BEGIN
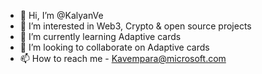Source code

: - 👋 Hi, I’m @KalyanVe
- 👀 I’m interested in Web3, Crypto & open source projects
- 🌱 I’m currently learning Adaptive cards
- 💞️ I’m looking to collaborate on Adaptive cards
- 📫 How to reach me - Kavempara@microsoft.com

<!---
KalyanVe/KalyanVe is a ✨ special ✨ repository because its `README.md` (this file) appears on your GitHub profile.
You can click the Preview link to take a look at your changes.
--->
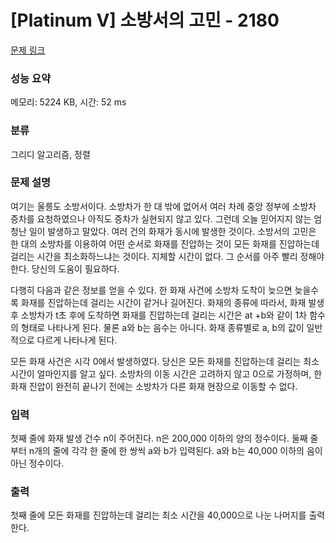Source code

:# [Platinum V] 소방서의 고민 - 2180 

[문제 링크](https://www.acmicpc.net/problem/2180) 

### 성능 요약

메모리: 5224 KB, 시간: 52 ms

### 분류

그리디 알고리즘, 정렬

### 문제 설명

<p>여기는 울릉도 소방서이다. 소방차가 한 대 밖에 없어서 여러 차례 중앙 정부에 소방차 증차를 요청하였으나 아직도 증차가 실현되지 않고 있다. 그런데 오늘 믿어지지 않는 엄청난 일이 발생하고 말았다. 여러 건의 화재가 동시에 발생한 것이다. 소방서의 고민은 한 대의 소방차를 이용하여 어떤 순서로 화재를 진압하는 것이 모든 화재를 진압하는데 걸리는 시간을 최소화하느냐는 것이다. 지체할 시간이 없다. 그 순서를 아주 빨리 정해야 한다. 당신의 도움이 필요하다.</p>
<p>다행히 다음과 같은 정보를 얻을 수 있다. 한 화재 사건에 소방차 도착이 늦으면 늦을수록 화재를 진압하는데 걸리는 시간이 같거나 길어진다. 화재의 종류에 따라서, 화재 발생 후 소방차가 t초 후에 도착하면 화재를 진압하는데 걸리는 시간은 at +b와 같이 1차 함수의 형태로 나타나게 된다. 물론 a와 b는 음수는 아니다. 화재 종류별로 a, b의 값이 일반적으로 다르게 나타나게 된다.</p>
<p>모든 화재 사건은 시각 0에서 발생하였다. 당신은 모든 화재를 진압하는데 걸리는 최소 시간이 얼마인지를 알고 싶다. 소방차의 이동 시간은 고려하지 않고 0으로 가정하며, 한 화재 진압이 완전히 끝나기 전에는 소방차가 다른 화재 현장으로 이동할 수 없다.</p>

### 입력 

 <p>첫째 줄에 화재 발생 건수 n이 주어진다. n은 200,000 이하의 양의 정수이다. 둘째 줄부터 n개의 줄에 각각 한 줄에 한 쌍씩 a와 b가 입력된다. a와 b는 40,000 이하의 음이 아닌 정수이다.</p>

### 출력 

 <p>첫째 줄에 모든 화재를 진압하는데 걸리는 최소 시간을 40,000으로 나눈 나머지를 출력한다.</p>

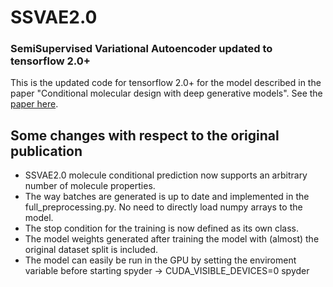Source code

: # SSVAE2.0
### SemiSupervised Variational Autoencoder updated to tensorflow 2.0+

This is the updated code for tensorflow 2.0+ for the model described in the paper "Conditional molecular design with deep generative models". See the [paper here](https://pubs.acs.org/doi/10.1021/acs.jcim.8b00263).

## Some changes with respect to the original publication
- SSVAE2.0 molecule conditional prediction now supports an arbitrary number of molecule properties.
- The way batches are generated is up to date and implemented in the full_preprocessing.py. No need to directly load numpy arrays to the model.
- The stop condition for the training is now defined as its own class.
- The model weights generated after training the model with (almost) the original dataset split is included.
- The model can easily be run in the GPU by setting the enviroment variable before starting spyder -> CUDA_VISIBLE_DEVICES=0 spyder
END
Scan the records above for the string "소방서의", and copy every line where it turns up.

Finished exercise:
:# [Platinum V] 소방서의 고민 - 2180 
<p>여기는 울릉도 소방서이다. 소방차가 한 대 밖에 없어서 여러 차례 중앙 정부에 소방차 증차를 요청하였으나 아직도 증차가 실현되지 않고 있다. 그런데 오늘 믿어지지 않는 엄청난 일이 발생하고 말았다. 여러 건의 화재가 동시에 발생한 것이다. 소방서의 고민은 한 대의 소방차를 이용하여 어떤 순서로 화재를 진압하는 것이 모든 화재를 진압하는데 걸리는 시간을 최소화하느냐는 것이다. 지체할 시간이 없다. 그 순서를 아주 빨리 정해야 한다. 당신의 도움이 필요하다.</p>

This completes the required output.